» DATA FOR REVIEW:
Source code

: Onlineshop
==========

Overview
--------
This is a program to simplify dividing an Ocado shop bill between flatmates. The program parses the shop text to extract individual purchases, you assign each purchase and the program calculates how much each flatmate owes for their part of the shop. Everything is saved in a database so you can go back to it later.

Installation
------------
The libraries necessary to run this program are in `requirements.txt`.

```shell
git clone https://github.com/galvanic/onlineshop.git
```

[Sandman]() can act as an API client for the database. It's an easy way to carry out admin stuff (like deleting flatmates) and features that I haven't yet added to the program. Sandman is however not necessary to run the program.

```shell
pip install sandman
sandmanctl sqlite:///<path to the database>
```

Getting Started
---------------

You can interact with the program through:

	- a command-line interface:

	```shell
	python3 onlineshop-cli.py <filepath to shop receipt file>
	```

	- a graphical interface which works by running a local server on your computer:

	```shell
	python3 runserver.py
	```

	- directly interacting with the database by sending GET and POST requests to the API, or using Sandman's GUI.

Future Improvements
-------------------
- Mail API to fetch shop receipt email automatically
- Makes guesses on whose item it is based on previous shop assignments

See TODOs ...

» WHAT THE TASK REQUIRES:
Print all records shown above, word for word.

» RESPONSE:
Source code

: Onlineshop
==========

Overview
--------
This is a program to simplify dividing an Ocado shop bill between flatmates. The program parses the shop text to extract individual purchases, you assign each purchase and the program calculates how much each flatmate owes for their part of the shop. Everything is saved in a database so you can go back to it later.

Installation
------------
The libraries necessary to run this program are in `requirements.txt`.

```shell
git clone https://github.com/galvanic/onlineshop.git
```

[Sandman]() can act as an API client for the database. It's an easy way to carry out admin stuff (like deleting flatmates) and features that I haven't yet added to the program. Sandman is however not necessary to run the program.

```shell
pip install sandman
sandmanctl sqlite:///<path to the database>
```

Getting Started
---------------

You can interact with the program through:

	- a command-line interface:

	```shell
	python3 onlineshop-cli.py <filepath to shop receipt file>
	```

	- a graphical interface which works by running a local server on your computer:

	```shell
	python3 runserver.py
	```

	- directly interacting with the database by sending GET and POST requests to the API, or using Sandman's GUI.

Future Improvements
-------------------
- Mail API to fetch shop receipt email automatically
- Makes guesses on whose item it is based on previous shop assignments

See TODOs ...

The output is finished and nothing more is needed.